В послеобеденное время в библиотеке обнаружились ещё более интересные открытия и инсайты.
Среди изданий типографии Альда была «Иероглифика» Гораполлона, а также копия перевода Марчилио Фичино 1497-го года классических и византийских текстов, включая «Ямвлиха», «Порфирия», «Синезия», «Пселла» и «Прокла». Переплёт был сделан из чёрной козьей шкуры, с необычного вида камеей, вставленной прямо в середину передней панели. На гемме был гравирован крошечный образ сидящего бога с множеством свивающихся змей и гротескной головой, по-видимому, вырывающейся из его торса. Это тут же привело девушку к мысли о странных статуях в саду.
Досадная вещь заключалась в том, что большинство наиболее выдающихся из этих изданий, включая те, что происходили из типографии Альда, как и некоторые фолианты Пиранези, имели экслибрисы в «египетском» стиле, на которых было выписано лишь одно имя, «Серкет».

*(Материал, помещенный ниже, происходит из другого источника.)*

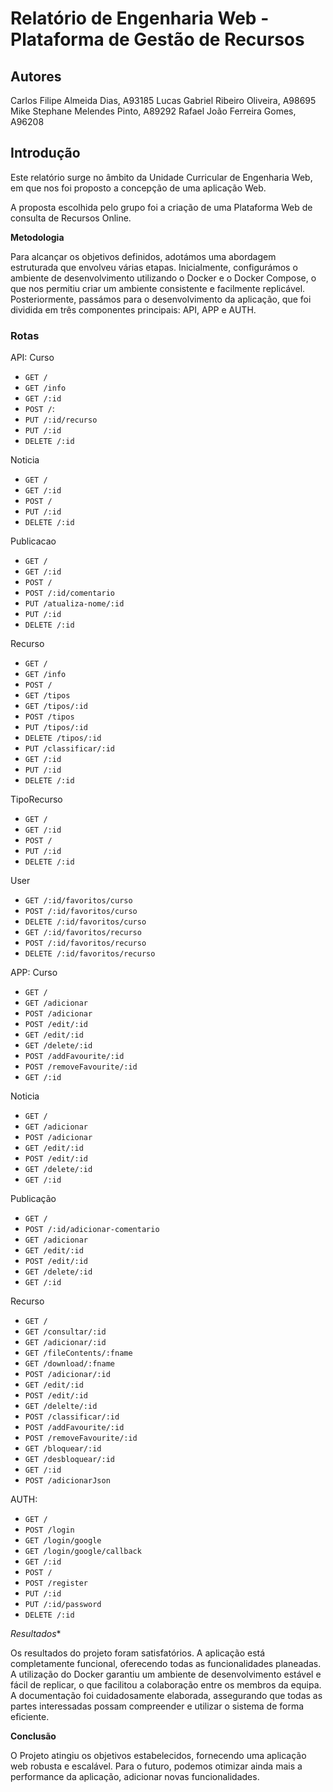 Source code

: # Relatório de Engenharia Web - Plataforma de Gestão de Recursos

## **Autores**
Carlos Filipe Almeida Dias, A93185
Lucas Gabriel Ribeiro Oliveira, A98695
Mike Stephane Melendes Pinto, A89292
Rafael João Ferreira Gomes, A96208

## **Introdução**
Este relatório surge no âmbito da Unidade Curricular de Engenharia Web, em que nos foi proposto a concepção de uma aplicação Web.

A proposta escolhida pelo grupo foi a criação de uma Plataforma Web de consulta de Recursos Online.

**Metodologia**

Para alcançar os objetivos definidos, adotámos uma abordagem estruturada que envolveu várias etapas. Inicialmente, configurámos o ambiente de desenvolvimento utilizando o Docker e o Docker Compose, o que nos permitiu criar um ambiente consistente e facilmente replicável. Posteriormente, passámos para o desenvolvimento da aplicação, que foi dividida em três componentes principais: API, APP e AUTH.

### **Rotas**
API:
Curso
- `GET /`
- `GET /info`
- `GET /:id`
- `POST /`:
- `PUT /:id/recurso`
- `PUT /:id`
- `DELETE /:id`

Noticia
- `GET /`
- `GET /:id`
- `POST /`
- `PUT /:id`
- `DELETE /:id`

Publicacao
- `GET /`
- `GET /:id`
- `POST /`
- `POST /:id/comentario`
- `PUT /atualiza-nome/:id`
- `PUT /:id`
- `DELETE /:id`

Recurso
- `GET /`
- `GET /info`
- `POST /`
- `GET /tipos`
- `GET /tipos/:id`
- `POST /tipos`
- `PUT /tipos/:id`
- `DELETE /tipos/:id`
- `PUT /classificar/:id`
- `GET /:id`
- `PUT /:id`
- `DELETE /:id`

TipoRecurso
- `GET /`
- `GET /:id`
- `POST /`
- `PUT /:id`
- `DELETE /:id`


User
- `GET /:id/favoritos/curso`
- `POST /:id/favoritos/curso`
- `DELETE /:id/favoritos/curso`
- `GET /:id/favoritos/recurso`
- `POST /:id/favoritos/recurso`
- `DELETE /:id/favoritos/recurso`

APP:
Curso
- `GET /`
- `GET /adicionar`
- `POST /adicionar`
- `POST /edit/:id`
- `GET /edit/:id`
- `GET /delete/:id`
- `POST /addFavourite/:id`
- `POST /removeFavourite/:id`
- `GET /:id`

Noticia
- `GET /`
- `GET /adicionar`
- `POST /adicionar`
- `GET /edit/:id`
- `POST /edit/:id`
- `GET /delete/:id`
- `GET /:id`

Publicação
- `GET /`
- `POST /:id/adicionar-comentario`
- `GET /adicionar`
- `GET /edit/:id`
- `POST /edit/:id`
- `GET /delete/:id`
- `GET /:id`

Recurso
- `GET /`
- `GET /consultar/:id`
- `GET /adicionar/:id`
- `GET /fileContents/:fname`
- `GET /download/:fname`
- `POST /adicionar/:id`
- `GET /edit/:id`
- `POST /edit/:id`
- `GET /delelte/:id`
- `POST /classificar/:id`
- `POST /addFavourite/:id`
- `POST /removeFavourite/:id`
- `GET /bloquear/:id`
- `GET /desbloquear/:id`
- `GET /:id`
- `POST /adicionarJson`

AUTH:
- `GET /`
- `POST /login`
- `GET /login/google`
- `GET /login/google/callback`
- `GET /:id`
- `POST /`
- `POST /register`
- `PUT /:id`
- `PUT /:id/password`
- `DELETE /:id`

*Resultados**

Os resultados do projeto foram satisfatórios. A aplicação está completamente funcional, oferecendo todas as funcionalidades planeadas. A utilização do Docker garantiu um ambiente de desenvolvimento estável e fácil de replicar, o que facilitou a colaboração entre os membros da equipa. A documentação foi cuidadosamente elaborada, assegurando que todas as partes interessadas possam compreender e utilizar o sistema de forma eficiente.

**Conclusão**

O Projeto atingiu os objetivos estabelecidos, fornecendo uma aplicação web robusta e escalável. Para o futuro, podemos otimizar ainda mais a performance da aplicação, adicionar novas funcionalidades.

Первые несколько ночей в непривычной кровати никогда не бывают удобными, и помещения для слуг на вилле д’Арка, где ей выделили место для ночлега, определённо не были спроектированы с расчётом на какую-либо роскошь. Не помогало и то, что она была намного выше предполагаемого обитателя кровати, и ей приходилось лежать, свернувшись калачиком. Антония едва ли вообще сомкнула глаза в первую ночь, а во вторую, впервые за годы, ей снилось, будто она вновь во Флоренции и спускается в вонючий подвал Библиотеки Национале. На голове у неё вновь был тяжёлый резиновый противогаз, а внизу под ней маячила темнота. Сон сопровождался пугающим ощущением реальности, даже когда она изо всех сил пыталась вернуться в сознание.
Дотторесса связалась с Британской школой по поводу того, сможет ли кто-нибудь помочь ей разобраться с запертыми ставнями на вилле. Она отнюдь не удивилась, когда узнала, что эта работа была поручена местной фирме более двух недель назад.
Это дело об экслибрисах Серкет не давало ей покоя. Она не встречалась с этим именем ранее, и в любом случае оно едва ли было итальянским. Мог ли ящик с книгами быть купленным у какого-нибудь француза, гадала она. Дальнейшее изучение заметок секретаря явило ей, что во времена «египетской» трансформации виллы и покупки прилегающей недвижимости здесь проживал знатный господин по имени Джамбатиста д’Арка. Девичье имя его жены Градивы было Бевисанж.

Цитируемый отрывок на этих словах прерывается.